If the push fails because the remote has new commits, rebase and retry:

git pull --rebase && git push

If the rebase produces conflicts, stop and inform the user rather than auto-resolving.

Step 6: Reply, Resolve, and Summarize

6a. Create issues for "New Issue" items (optional)

Ask: "Want me to create GitHub issues for the N 'New Issue' items?"

If yes, for each item:

gh issue create --title "<suggested title>" --body "<context from review comment, link to PR>"

Do this before posting replies so the inline replies can reference the created issue numbers.

6b. Draft replies for user approval

For each categorized comment, draft a reply. Present all drafted replies to the user in a table for review before posting anything.

Will Fix replies — reference what was changed and the commit:

Fixed in <commit-sha>. Added null check for the input parameter and a test covering the empty input case.
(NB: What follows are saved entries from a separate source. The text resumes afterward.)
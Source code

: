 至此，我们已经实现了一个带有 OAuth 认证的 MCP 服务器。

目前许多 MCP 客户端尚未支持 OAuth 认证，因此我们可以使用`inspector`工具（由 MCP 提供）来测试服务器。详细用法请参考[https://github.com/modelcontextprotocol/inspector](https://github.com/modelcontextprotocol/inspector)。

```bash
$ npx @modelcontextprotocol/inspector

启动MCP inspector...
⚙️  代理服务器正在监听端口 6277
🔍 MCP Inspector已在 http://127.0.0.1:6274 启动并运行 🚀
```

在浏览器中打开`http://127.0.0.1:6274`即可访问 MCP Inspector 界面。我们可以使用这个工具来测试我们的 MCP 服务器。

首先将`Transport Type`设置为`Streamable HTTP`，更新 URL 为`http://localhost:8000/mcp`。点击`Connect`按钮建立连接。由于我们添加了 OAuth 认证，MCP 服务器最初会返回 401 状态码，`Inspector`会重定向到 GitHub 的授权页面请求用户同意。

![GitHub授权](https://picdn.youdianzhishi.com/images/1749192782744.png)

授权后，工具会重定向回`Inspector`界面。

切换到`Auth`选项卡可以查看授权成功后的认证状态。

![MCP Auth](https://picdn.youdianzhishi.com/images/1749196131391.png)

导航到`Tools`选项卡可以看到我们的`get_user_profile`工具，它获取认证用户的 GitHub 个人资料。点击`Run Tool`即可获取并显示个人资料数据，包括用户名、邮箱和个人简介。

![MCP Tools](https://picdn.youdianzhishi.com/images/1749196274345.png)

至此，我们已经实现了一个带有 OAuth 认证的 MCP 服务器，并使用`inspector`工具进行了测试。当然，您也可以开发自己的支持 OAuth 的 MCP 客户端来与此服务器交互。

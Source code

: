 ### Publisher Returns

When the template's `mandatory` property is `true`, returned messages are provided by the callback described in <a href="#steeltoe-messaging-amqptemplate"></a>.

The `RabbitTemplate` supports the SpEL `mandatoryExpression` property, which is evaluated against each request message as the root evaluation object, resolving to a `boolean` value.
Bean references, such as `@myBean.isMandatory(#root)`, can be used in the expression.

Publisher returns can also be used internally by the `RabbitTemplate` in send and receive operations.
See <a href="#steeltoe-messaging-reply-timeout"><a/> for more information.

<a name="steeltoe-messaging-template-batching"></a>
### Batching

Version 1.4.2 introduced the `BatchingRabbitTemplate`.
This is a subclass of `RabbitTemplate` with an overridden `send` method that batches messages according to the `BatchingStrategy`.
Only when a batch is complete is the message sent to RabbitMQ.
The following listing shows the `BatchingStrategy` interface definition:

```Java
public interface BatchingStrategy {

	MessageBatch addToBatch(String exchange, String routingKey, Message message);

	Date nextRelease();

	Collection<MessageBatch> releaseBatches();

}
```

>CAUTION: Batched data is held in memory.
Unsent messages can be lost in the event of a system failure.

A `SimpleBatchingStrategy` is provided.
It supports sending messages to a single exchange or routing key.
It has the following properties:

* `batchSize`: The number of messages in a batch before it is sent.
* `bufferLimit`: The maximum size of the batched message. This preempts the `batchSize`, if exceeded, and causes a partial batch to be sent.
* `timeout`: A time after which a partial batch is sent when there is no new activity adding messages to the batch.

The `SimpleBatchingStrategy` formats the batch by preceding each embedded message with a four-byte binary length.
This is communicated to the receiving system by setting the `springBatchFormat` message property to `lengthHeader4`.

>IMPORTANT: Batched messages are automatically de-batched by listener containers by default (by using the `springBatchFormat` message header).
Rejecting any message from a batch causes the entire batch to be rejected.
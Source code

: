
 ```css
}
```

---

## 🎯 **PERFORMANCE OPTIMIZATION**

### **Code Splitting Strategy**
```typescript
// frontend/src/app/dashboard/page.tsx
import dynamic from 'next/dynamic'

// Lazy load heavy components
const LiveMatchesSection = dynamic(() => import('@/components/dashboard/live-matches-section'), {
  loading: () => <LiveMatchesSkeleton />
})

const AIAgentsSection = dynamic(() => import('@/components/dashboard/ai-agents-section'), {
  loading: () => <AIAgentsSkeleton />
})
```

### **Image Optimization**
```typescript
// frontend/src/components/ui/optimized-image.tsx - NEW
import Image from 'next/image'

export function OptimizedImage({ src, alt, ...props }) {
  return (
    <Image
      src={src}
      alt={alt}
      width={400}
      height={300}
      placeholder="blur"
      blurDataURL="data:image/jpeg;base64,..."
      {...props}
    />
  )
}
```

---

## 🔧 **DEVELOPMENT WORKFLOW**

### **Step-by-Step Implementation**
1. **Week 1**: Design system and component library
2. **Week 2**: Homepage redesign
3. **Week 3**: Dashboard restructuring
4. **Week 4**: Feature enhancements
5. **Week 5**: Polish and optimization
Won't Fix replies — explain the reasoning concisely:

Keeping the current approach — the project convention uses `let` for variables that get reassigned in this pattern. See the style guide in CONTRIBUTING.md.

New Issue replies — reference the created issue (or explain the deferral):

Good catch — this predates this PR so I've split it into a dedicated issue: #89

Or if no issue was created:

Valid point, but this is outside the scope of this PR — the factory pattern would require refactoring across several modules. Recommend addressing it as a follow-up.

Present the drafts as a table:

#Comment (truncated)CategoryDrafted Reply
1"This should handle null..."Will FixFixed in abc1234. Added null check + test for empty input.
2"Consider using a factory..."New IssueDeferred to #89 — requires refactoring beyond this PR's scope.
3"I'd prefer const here..."Won't FixKeeping current approach — project convention uses let for reassigned vars.

Ask: "Here are the replies I'd post to each thread. Want to edit any of these before I send them?"

Wait for the user to confirm or adjust before posting.

6c. Post approved replies

After the user approves, post each reply. Use the GitHub API to reply to the specific comment by its ID. See references/gh-api-examples.md for the exact API calls.

  • Inline review comments (have a path and line) — reply in the thread using the review comment replies endpoint
  • Conversation-level comments (not inline) — post a reply using the issues comment endpoint

6d. Resolve completed threads

After replying to each inline thread, resolve it to mark it as addressed. Thread resolution requires the GraphQL API:

gh api graphql -f query='
  mutation {
    resolveReviewThread(input: {threadId: "<thread_node_id>"}) {
      thread { isResolved }
    }
  }
'

To get the thread_node_id, use the node_id field from the first comment in the thread (the root comment, not replies). This is the pullRequestReviewThread node ID.

If the root comment's node_id is for an individual comment rather than a thread, query for the thread ID first:

gh api graphql -f query='
  query {
    node(id: "<comment_node_id>") {
      ... on PullRequestReviewComment {
        pullRequestReviewThread {
          id
          isResolved
        }
      }
    }
  }
'

Then use the returned thread id in the resolveReviewThread mutation.

Resolve threads for all three categories — Will Fix, Won't Fix, and New Issue — since each has been explicitly addressed with a reply.

6e. Summary table

Present a complete summary to the user:

Will Fix (N items) — All addressed

CommentAuthorWhat was doneFiles changedThread
"Handle null input..."reviewer1Added null check + testsrc/parser.ts, tests/parser.test.tsReplied + resolved

Won't Fix (N items)

CommentAuthorReasonThread
"Use const instead of let"reviewer3Project convention uses let for reassigned variablesReplied + resolved

New Issue (N items)

CommentAuthorSuggested issue titleThread
"Factory pattern would help"reviewer2Refactor: Extract factory for widget creation (#89)Replied + resolved

Include test results and the commit SHA: "All N tests passing (M new, K modified). Commit abc1234 pushed to branch feature/my-branch."